Nvivafilter: different input and output buffers

I’m developing a filter (.so library) to be used with gstreamer element nvivafilter

The official example, nvsample_cudaprocess.cu does some changes over the incoming frame data. That is, only one frame and set of buffers exists, it is used as input data and to store output image. Overwrite on the data buffers is done during the processing of the image.

However, in my case, I can not overwrite the input while processing, I need different data storage for input and output.

I think I must follow one of these two possibilities:

alternative A)

  1. allocate new buffers (with the necessary structure as EGLImageKHR or similar) to store the outgoing frame
  2. process the incoming image writing the results on the buffers allocated in previous step
  3. do something to swap the current input frame and the one with the output frame.

But I do not know how to do the steps 1) and 3). No example found after one week of googling. No similar case found in remainder plugins for gstreamer that source is available.

alternative b) (worst)

  1. clone the data of the input frame (allocate and copy all data) to a new set of buffer/s.
  2. process the image using as input the cloned buffers and saving result in the original input frame.

I didn’t like this solution because needs a full copy of all the input data.

Any hint ?

Beside using nvivafilter plugin, you can try to add prob callback and access the buffers in the callback. Please take a look at the sample:

The script is updated to OpenCV 4.5 installation:

Thanks for your support.

The provided example is a different approach, with a programmatically construction of the pipeline. If possible, I would like to use nvivafilter (or equivalent gstreamer element) to launch pipeline from command line (gst-launch-1.0 …).

As you can see in this link

some other users are also interested in same issue.

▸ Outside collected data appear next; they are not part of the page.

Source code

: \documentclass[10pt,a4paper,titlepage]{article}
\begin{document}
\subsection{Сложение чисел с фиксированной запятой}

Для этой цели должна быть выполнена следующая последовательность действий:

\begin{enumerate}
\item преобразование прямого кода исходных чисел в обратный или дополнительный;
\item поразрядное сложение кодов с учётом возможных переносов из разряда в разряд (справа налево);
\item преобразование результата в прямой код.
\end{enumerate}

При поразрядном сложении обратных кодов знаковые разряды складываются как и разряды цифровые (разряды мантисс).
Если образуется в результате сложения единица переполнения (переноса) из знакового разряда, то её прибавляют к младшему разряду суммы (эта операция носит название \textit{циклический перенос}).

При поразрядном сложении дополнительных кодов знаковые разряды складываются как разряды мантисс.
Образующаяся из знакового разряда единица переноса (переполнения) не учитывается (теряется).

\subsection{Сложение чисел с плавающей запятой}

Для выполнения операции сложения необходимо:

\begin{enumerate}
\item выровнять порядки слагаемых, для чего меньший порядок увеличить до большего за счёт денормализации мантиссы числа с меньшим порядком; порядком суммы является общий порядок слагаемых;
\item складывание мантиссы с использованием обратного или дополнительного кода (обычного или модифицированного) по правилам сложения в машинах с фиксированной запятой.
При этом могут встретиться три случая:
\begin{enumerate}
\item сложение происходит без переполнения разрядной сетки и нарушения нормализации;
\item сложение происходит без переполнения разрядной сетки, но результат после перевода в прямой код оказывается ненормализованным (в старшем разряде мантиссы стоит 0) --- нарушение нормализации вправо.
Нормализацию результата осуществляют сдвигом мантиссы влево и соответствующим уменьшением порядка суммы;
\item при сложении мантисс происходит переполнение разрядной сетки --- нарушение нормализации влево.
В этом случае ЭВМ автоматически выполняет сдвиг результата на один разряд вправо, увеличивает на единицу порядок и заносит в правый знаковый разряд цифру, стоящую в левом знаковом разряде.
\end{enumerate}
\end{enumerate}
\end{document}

The implementation of nvivafilter is similar to nvvidconv plugin, and we have nvvidconv open source in r32.5. You may take a look at the source code and do customization. The public code is in
L4T Driver Package (BSP) Sources

The default flow is

  1. Create NvBuffer at sink pad
  2. Create NvBuffer at source pad
  3. Call NVBufferTransform()

You can get EGLImage by calling NvEGLImageFromFd() and apply your code in step 3.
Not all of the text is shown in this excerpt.